In the 1970s a group of pioneering feminist entrepreneurs launched a movement that ultimately changed the way sex was talked about, had, and enjoyed. Boldly reimagining who sex shops were for and the kinds of spaces they could be, these entrepreneurs opened sex-toy stores like Eve’s Garden, Good Vibrations, and Babeland not just as commercial enterprises, but to provide educational and community resources as well. In Vibrator Nation Lynn Comella tells the fascinating history of how these stores raised sexual consciousness, redefined the adult industry, and changed women's lives. Comella describes a world where sex-positive retailers double as social activists, where products are framed as tools of liberation, and where consumers are willing to pay for the promise of better living—one conversation, vibrator, and orgasm at a time.

Product Details

ISBN-13: 9780822372677
Publisher: Duke University Press
Publication date: 08/18/2017
Sold by: Barnes & Noble
Format: eBook
Pages: 296
File size: 27 MB
Note: This product may take a few minutes to download.

About the Author

Lynn Comella is Associate Professor of Gender and Sexuality Studies at the University of Nevada, Las Vegas, and coeditor of New Views on Pornography: Sexuality, Politics, and the Law.

Read an Excerpt

Vibrator Nation

How Feminist Sex-Toy Stores Changed the Business of Pleasure


By Lynn Comella

Duke University Press

Copyright © 2017 Duke University Press
All rights reserved.
ISBN: 978-0-8223-7267-7



CHAPTER 1

THE BUSINESS OF MASTURBATION

* * *

We are tired of being confronted ... with the idea that the vaginal orgasm, no matter what any woman says, is the real orgasm. We are also tired of being told that we should be sexual objects, but we should not be sexual beings. For these reasons, we decided that we would like to hold a sexuality conference. ... So, we come together in the spirit of individual feminism and individual identity and decision-making, to define, explore and celebrate our own sexuality, each of us in our own ways and hopefully sharing this with our sisters.
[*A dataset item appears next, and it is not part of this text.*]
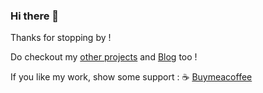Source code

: ### Hi there 👋

Thanks for stopping by ! 

Do checkout my [other projects](https://sujaykundu.com/portfolio) and [Blog](https://sujaykundu.com/blog) too !

If you like my work, show some support : :coffee: <a href="https://www.buymeacoffee.com/sujaykundu">Buymeacoffee</a>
JUDY WENNING "President's Remarks," National Organization for Women's Sexuality Conference


Betty Dodson stood stage left and looked out at the sea of women in front of her. Her dark hair was cut short, her body taut from yoga. Behind her, a six-foot-tall color slide of a woman's vulva was projected onto a large screen. It was June 10, 1973, the final day of the National Organization for Women's (now) groundbreaking conference on female sexuality at P.S. Intermediate School 29 on the Upper East Side of Manhattan. Dodson's slide show, "Creating a Female Genital Aesthetic," was making its debut in front of a packed room of conference attendees.

Dodson, who had been running masturbation workshops for women out of her Manhattan apartment for the past year, was convinced that women needed to see images illustrating just how diverse and beautiful vulvas actually were. She knew what it was like to grow up feeling ashamed of her body and had encountered many women in her workshops that felt the same way. It wasn't until she was in her mid-thirties — after seeing her first "beaver magazines" — that she realized just how varied women's genitalia were. "I didn't want other women to suffer what I had gone through — struggling to have vaginal orgasms and avoiding oral sex because I believed there was something wrong with my sex organ," she wrote in her memoir.
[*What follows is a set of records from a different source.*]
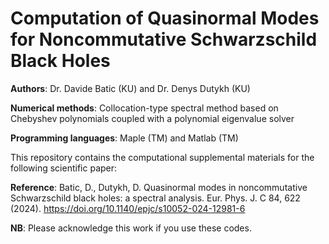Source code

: # Computation of Quasinormal Modes for Noncommutative Schwarzschild Black Holes

**Authors**: Dr. Davide Batic (KU) and Dr. Denys Dutykh (KU)

**Numerical methods**: Collocation-type spectral method based on Chebyshev polynomials coupled with a polynomial eigenvalue solver

**Programming languages**: Maple (TM) and Matlab (TM)

This repository contains the computational supplemental materials for the following scientific paper:

**Reference**: Batic, D., Dutykh, D. Quasinormal modes in noncommutative Schwarzschild black holes: a spectral analysis. Eur. Phys. J. C 84, 622 (2024). https://doi.org/10.1140/epjc/s10052-024-12981-6

**NB**: Please acknowledge this work if you use these codes.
The previous day at the conference, Dodson had talked openly about her relationship to her vibrator. "I'm probably hooked on my vibrator," she declared. "I'm probably going steady with it, but I'll worry about that later." She had also taught a workshop called Liberating Masturbation and Orgasm that was so crowded it spilled out into the hallway. Now, she was talking about women getting to know their genitals as an important first step in sexual self-discovery. As the slide show progressed, she pointed to the different shapes, sizes, and colors of the vulvas projected onto the screen. "This is a classical cunt," she said about one image. "This is a baroque cunt," she remarked about another.
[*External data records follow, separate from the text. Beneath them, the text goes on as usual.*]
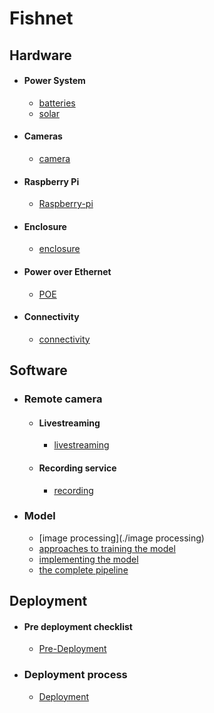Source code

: # Fishnet 

## Hardware
- #### Power System
	- [batteries](./batteries.md)
	- [solar](./solar.md)
- #### Cameras
	- [camera](./camera.md)
- #### Raspberry Pi
	- [Raspberry-pi](./Raspberry-pi.md)
- #### Enclosure
	- [enclosure](./enclosure.md)
- #### Power over Ethernet
	- [POE](./POE.md)
- #### Connectivity
	- [connectivity](./connectivity.md)

## Software
- ### Remote camera
	- #### Livestreaming
		- [livestreaming](./livestreaming)
	- #### Recording service
		- [recording](./recording)
- ### Model
	- [image processing](./image processing)
	- [approaches to training the model](./ApproachesToTrainingTheModel)
	- [implementing the model](./ImplementingTheModel)
	- [the complete pipeline](./TheCompletePipeline)

## Deployment
- #### Pre deployment checklist
	- [Pre-Deployment](./Pre-Deployment)
- ### Deployment process
	- [Deployment](./Deployment)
The audience was quiet at first, unsure what to make of the larger-than-life vulvas displayed in front of them. Some women giggled nervously, while others stormed out, offended by Dodson's use of the word "cunt." One attendee later recalled, "I started out watching [the slide show] with a huge 'Ugh! Cunts look revoltingly unaesthetic ... no, ugly, to me.'" But as the slide show progressed, the woman's attitude began to shift. She forced herself to look at each slide, and as she listened to Dodson's running commentary about the beauty of women's genitals, she became what she called a "cunt-appreciator."

The now Women's Sexuality Conference was one of the first events of its kind. According to reports, more than a thousand women and nearly a hundred men attended the two-day conference, which featured more than forty workshops for women on topics as varied as older women's sexuality, lesbianism, race and sexuality, sexual fantasies, and nonmonogamy, with a separate series of workshops for men. Although previous feminist conferences had addressed issues such as sex roles, marriage, and women's health, the now event was heralded in the popular press as the first major conference "to concentrate on ... 'physical liberation' and sexual pleasure," and to explore what it meant to be both sexual and a feminist.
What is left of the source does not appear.